PROBLEM TO SOLVE
The records should be restated exactly from their first line through the line with "Antes de empezar a trabajar, comprobamos" in it.
---------- RECORD EXTRACTS
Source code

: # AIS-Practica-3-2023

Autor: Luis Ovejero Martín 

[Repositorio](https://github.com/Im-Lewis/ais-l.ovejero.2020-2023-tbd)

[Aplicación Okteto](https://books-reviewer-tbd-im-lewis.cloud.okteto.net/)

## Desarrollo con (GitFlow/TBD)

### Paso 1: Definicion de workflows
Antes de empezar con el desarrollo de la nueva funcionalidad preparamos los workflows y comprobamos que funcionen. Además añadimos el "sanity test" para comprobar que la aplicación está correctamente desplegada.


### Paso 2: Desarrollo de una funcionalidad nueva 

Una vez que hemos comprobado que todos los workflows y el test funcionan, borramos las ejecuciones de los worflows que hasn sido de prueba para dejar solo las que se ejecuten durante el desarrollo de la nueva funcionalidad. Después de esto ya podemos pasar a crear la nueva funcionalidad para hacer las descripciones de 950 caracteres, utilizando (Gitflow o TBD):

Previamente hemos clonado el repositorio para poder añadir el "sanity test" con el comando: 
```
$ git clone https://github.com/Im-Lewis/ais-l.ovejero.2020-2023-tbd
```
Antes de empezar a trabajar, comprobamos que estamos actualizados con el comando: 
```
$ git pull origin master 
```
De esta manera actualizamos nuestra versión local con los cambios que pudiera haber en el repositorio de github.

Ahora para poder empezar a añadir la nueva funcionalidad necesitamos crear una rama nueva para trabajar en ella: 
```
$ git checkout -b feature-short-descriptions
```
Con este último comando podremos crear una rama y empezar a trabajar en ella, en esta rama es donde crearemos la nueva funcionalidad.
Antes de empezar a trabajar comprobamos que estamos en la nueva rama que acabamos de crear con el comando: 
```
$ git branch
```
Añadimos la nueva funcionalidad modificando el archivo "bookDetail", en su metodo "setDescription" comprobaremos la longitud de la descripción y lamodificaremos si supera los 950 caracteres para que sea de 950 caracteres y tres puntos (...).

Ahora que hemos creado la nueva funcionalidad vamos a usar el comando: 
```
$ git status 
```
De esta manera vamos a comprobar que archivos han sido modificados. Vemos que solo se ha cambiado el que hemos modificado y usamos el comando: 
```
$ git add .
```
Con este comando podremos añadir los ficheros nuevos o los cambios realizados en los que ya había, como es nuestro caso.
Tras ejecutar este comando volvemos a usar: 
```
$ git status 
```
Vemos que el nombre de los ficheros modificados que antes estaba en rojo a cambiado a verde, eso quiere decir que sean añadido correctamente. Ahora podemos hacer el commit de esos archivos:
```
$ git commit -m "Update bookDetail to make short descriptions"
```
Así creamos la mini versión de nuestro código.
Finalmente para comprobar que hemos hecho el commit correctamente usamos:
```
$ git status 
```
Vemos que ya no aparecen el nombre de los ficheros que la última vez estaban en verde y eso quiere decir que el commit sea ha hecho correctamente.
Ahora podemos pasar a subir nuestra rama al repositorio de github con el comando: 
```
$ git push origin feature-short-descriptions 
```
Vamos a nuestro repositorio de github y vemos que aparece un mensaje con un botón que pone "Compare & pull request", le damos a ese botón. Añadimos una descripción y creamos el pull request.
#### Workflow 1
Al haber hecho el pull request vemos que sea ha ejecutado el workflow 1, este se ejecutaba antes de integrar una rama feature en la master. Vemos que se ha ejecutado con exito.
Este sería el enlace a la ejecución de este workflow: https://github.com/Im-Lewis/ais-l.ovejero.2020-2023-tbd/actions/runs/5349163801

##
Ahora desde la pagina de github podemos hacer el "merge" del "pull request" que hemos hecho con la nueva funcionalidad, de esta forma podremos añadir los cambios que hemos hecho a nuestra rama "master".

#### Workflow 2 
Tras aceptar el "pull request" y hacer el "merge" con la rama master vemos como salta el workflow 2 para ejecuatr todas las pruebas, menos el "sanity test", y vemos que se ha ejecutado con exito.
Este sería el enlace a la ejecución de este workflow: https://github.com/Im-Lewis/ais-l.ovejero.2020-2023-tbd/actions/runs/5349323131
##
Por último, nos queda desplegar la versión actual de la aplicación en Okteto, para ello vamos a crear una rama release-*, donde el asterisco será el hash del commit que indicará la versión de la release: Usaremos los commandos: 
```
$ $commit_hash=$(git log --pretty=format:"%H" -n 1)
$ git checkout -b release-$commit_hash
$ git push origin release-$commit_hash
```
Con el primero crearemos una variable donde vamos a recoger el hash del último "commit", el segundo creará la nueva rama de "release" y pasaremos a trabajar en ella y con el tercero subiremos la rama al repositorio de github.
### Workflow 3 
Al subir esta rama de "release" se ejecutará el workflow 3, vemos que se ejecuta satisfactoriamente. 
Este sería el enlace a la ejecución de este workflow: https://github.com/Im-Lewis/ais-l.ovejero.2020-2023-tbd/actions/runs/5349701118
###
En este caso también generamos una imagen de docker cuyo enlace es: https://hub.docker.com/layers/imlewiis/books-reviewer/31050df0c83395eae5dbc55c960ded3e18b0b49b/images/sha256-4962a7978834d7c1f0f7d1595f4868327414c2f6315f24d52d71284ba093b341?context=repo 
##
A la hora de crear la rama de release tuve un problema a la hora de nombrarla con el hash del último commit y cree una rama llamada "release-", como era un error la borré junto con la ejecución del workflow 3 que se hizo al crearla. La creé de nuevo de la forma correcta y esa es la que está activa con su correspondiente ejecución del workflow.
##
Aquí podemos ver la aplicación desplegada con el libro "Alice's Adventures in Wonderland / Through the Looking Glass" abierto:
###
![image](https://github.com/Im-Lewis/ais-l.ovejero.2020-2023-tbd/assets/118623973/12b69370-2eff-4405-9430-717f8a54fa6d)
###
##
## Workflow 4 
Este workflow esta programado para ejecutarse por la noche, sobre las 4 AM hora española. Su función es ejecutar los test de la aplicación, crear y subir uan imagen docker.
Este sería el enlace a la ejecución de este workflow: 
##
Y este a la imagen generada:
--------------------
EXERCISE OUTPUT
Source code

: # AIS-Practica-3-2023

Autor: Luis Ovejero Martín 

[Repositorio](https://github.com/Im-Lewis/ais-l.ovejero.2020-2023-tbd)

[Aplicación Okteto](https://books-reviewer-tbd-im-lewis.cloud.okteto.net/)

## Desarrollo con (GitFlow/TBD)

### Paso 1: Definicion de workflows
Antes de empezar con el desarrollo de la nueva funcionalidad preparamos los workflows y comprobamos que funcionen. Además añadimos el "sanity test" para comprobar que la aplicación está correctamente desplegada.


### Paso 2: Desarrollo de una funcionalidad nueva 

Una vez que hemos comprobado que todos los workflows y el test funcionan, borramos las ejecuciones de los worflows que hasn sido de prueba para dejar solo las que se ejecuten durante el desarrollo de la nueva funcionalidad. Después de esto ya podemos pasar a crear la nueva funcionalidad para hacer las descripciones de 950 caracteres, utilizando (Gitflow o TBD):

Previamente hemos clonado el repositorio para poder añadir el "sanity test" con el comando: 
```
$ git clone https://github.com/Im-Lewis/ais-l.ovejero.2020-2023-tbd
```
Antes de empezar a trabajar, comprobamos que estamos actualizados con el comando: 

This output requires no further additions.